Rassegna stampa nazionale

Articolo 18

IL GAZZETTINO DI VENEZIA
Edizione locale

venerdì 23 gennaio 1970

CONTINUANO LE RICERCHE DOPO IL NAUFRAGIO DEL CARGO VENEZIANO

Localizzato un relitto: forse è il «Fusina»
Lo scafo giace ad un centinaio di metri di profondità
Almeno cinque uomini morirono sugli scogli

(DAL NOSTRO CORRISPONDENTE)
Cagliari, 23 gennaio

Neppure il corteo funebre di stamane, che ha accompagnato alla nave-traghetto, sul molo di Carloforte, le salme degli ultimi tre marinai del «Fusina», recuperate fra gli scogli, era così mesto come è stata la partenza delle barche dei pescatori per le scogliere di San Pietro, poco dopo l’alba.

Sul mare, piatto come uno specchio, le vogate si stampavano lente e le imbarcazioni e il silenzio sapevano di funerale.
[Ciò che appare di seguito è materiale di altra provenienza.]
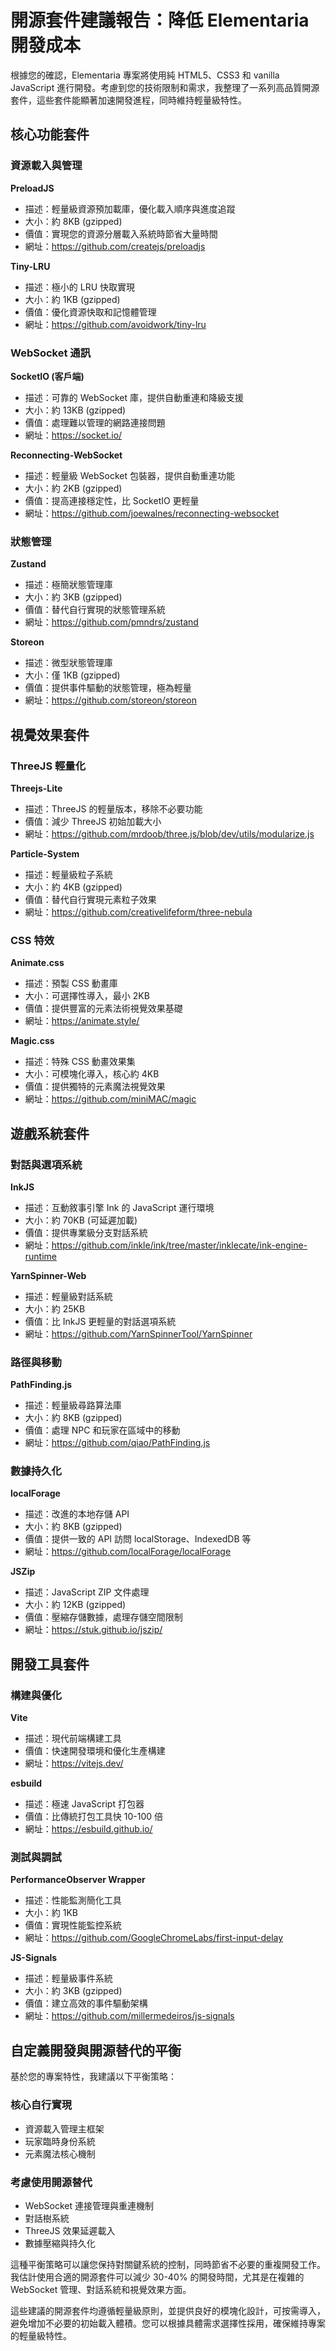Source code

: # 開源套件建議報告：降低 Elementaria 開發成本

根據您的確認，Elementaria 專案將使用純 HTML5、CSS3 和 vanilla JavaScript 進行開發。考慮到您的技術限制和需求，我整理了一系列高品質開源套件，這些套件能顯著加速開發進程，同時維持輕量級特性。

## 核心功能套件

### 資源載入與管理

**PreloadJS**
- 描述：輕量級資源預加載庫，優化載入順序與進度追蹤
- 大小：約 8KB (gzipped)
- 價值：實現您的資源分層載入系統時節省大量時間
- 網址：https://github.com/createjs/preloadjs

**Tiny-LRU**
- 描述：極小的 LRU 快取實現
- 大小：約 1KB (gzipped)
- 價值：優化資源快取和記憶體管理
- 網址：https://github.com/avoidwork/tiny-lru

### WebSocket 通訊

**SocketIO (客戶端)**
- 描述：可靠的 WebSocket 庫，提供自動重連和降級支援
- 大小：約 13KB (gzipped)
- 價值：處理難以管理的網路連接問題
- 網址：https://socket.io/

**Reconnecting-WebSocket**
- 描述：輕量級 WebSocket 包裝器，提供自動重連功能
- 大小：約 2KB (gzipped)
- 價值：提高連接穩定性，比 SocketIO 更輕量
- 網址：https://github.com/joewalnes/reconnecting-websocket

### 狀態管理

**Zustand**
- 描述：極簡狀態管理庫
- 大小：約 3KB (gzipped)
- 價值：替代自行實現的狀態管理系統
- 網址：https://github.com/pmndrs/zustand

**Storeon**
- 描述：微型狀態管理庫
- 大小：僅 1KB (gzipped)
- 價值：提供事件驅動的狀態管理，極為輕量
- 網址：https://github.com/storeon/storeon

## 視覺效果套件

### ThreeJS 輕量化

**Threejs-Lite**
- 描述：ThreeJS 的輕量版本，移除不必要功能
- 價值：減少 ThreeJS 初始加載大小
- 網址：https://github.com/mrdoob/three.js/blob/dev/utils/modularize.js

**Particle-System**
- 描述：輕量級粒子系統
- 大小：約 4KB (gzipped)
- 價值：替代自行實現元素粒子效果
- 網址：https://github.com/creativelifeform/three-nebula

### CSS 特效

**Animate.css**
- 描述：預製 CSS 動畫庫
- 大小：可選擇性導入，最小 2KB
- 價值：提供豐富的元素法術視覺效果基礎
- 網址：https://animate.style/

**Magic.css**
- 描述：特殊 CSS 動畫效果集
- 大小：可模塊化導入，核心約 4KB
- 價值：提供獨特的元素魔法視覺效果
- 網址：https://github.com/miniMAC/magic

## 遊戲系統套件

### 對話與選項系統

**InkJS**
- 描述：互動敘事引擎 Ink 的 JavaScript 運行環境
- 大小：約 70KB (可延遲加載)
- 價值：提供專業級分支對話系統
- 網址：https://github.com/inkle/ink/tree/master/inklecate/ink-engine-runtime

**YarnSpinner-Web**
- 描述：輕量級對話系統
- 大小：約 25KB
- 價值：比 InkJS 更輕量的對話選項系統
- 網址：https://github.com/YarnSpinnerTool/YarnSpinner

### 路徑與移動

**PathFinding.js**
- 描述：輕量級尋路算法庫
- 大小：約 8KB (gzipped)
- 價值：處理 NPC 和玩家在區域中的移動
- 網址：https://github.com/qiao/PathFinding.js

### 數據持久化

**localForage**
- 描述：改進的本地存儲 API
- 大小：約 8KB (gzipped)
- 價值：提供一致的 API 訪問 localStorage、IndexedDB 等
- 網址：https://github.com/localForage/localForage

**JSZip**
- 描述：JavaScript ZIP 文件處理
- 大小：約 12KB (gzipped)
- 價值：壓縮存儲數據，處理存儲空間限制
- 網址：https://stuk.github.io/jszip/

## 開發工具套件

### 構建與優化

**Vite**
- 描述：現代前端構建工具
- 價值：快速開發環境和優化生產構建
- 網址：https://vitejs.dev/

**esbuild**
- 描述：極速 JavaScript 打包器
- 價值：比傳統打包工具快 10-100 倍
- 網址：https://esbuild.github.io/

### 測試與調試

**PerformanceObserver Wrapper**
- 描述：性能監測簡化工具
- 大小：約 1KB
- 價值：實現性能監控系統
- 網址：https://github.com/GoogleChromeLabs/first-input-delay

**JS-Signals**
- 描述：輕量級事件系統
- 大小：約 3KB (gzipped)
- 價值：建立高效的事件驅動架構
- 網址：https://github.com/millermedeiros/js-signals

## 自定義開發與開源替代的平衡

基於您的專案特性，我建議以下平衡策略：

### 核心自行實現
- 資源載入管理主框架
- 玩家臨時身份系統
- 元素魔法核心機制

### 考慮使用開源替代
- WebSocket 連接管理與重連機制
- 對話樹系統
- ThreeJS 效果延遲載入
- 數據壓縮與持久化

這種平衡策略可以讓您保持對關鍵系統的控制，同時節省不必要的重複開發工作。我估計使用合適的開源套件可以減少 30-40% 的開發時間，尤其是在複雜的 WebSocket 管理、對話系統和視覺效果方面。

這些建議的開源套件均遵循輕量級原則，並提供良好的模塊化設計，可按需導入，避免增加不必要的初始載入體積。您可以根據具體需求選擇性採用，確保維持專案的輕量級特性。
C’era anche la barca del fratello di Mario Catena, il comandante della nave inabissatasi, diretta al largo.

E c’erano quelle dei vigili del fuoco, con a bordo il tritolo da usare per aprirsi un varco fra i massi del piccolo atollo, dove galleggiava ancora il corpo avvistato mercoledì sera e che invano si era tentato di recuperare.

La popolazione era addensata sulla banchina, per salutare, con la sua presenza, quelli che ripartivano per le loro case dentro una bara, quando le cariche esplodevano a «La Caletta» e l’eco arrivava alla gente.

«Morti per niente» è il solo commento che abbiamo sentito.

Lo abbiamo scritto ieri: alcuni sono arrivati a riva e il freddo li ha uccisi dopo che gli scogli avevano bloccato ogni loro speranza.

Cinque degli uomini del «Fusina» sarebbero infatti riusciti a toccare terra; quattro sarebbero morti in seguito alle ferite subite nell’urto con gli scogli contro i quali furono scagliati dalla violenza delle onde, il quinto sarebbe riuscito ad arrampicarsi sulle scogliere, ma poi, esausto, non sarebbe riuscito a raggiungere un riparo e sarebbe morto per assideramento.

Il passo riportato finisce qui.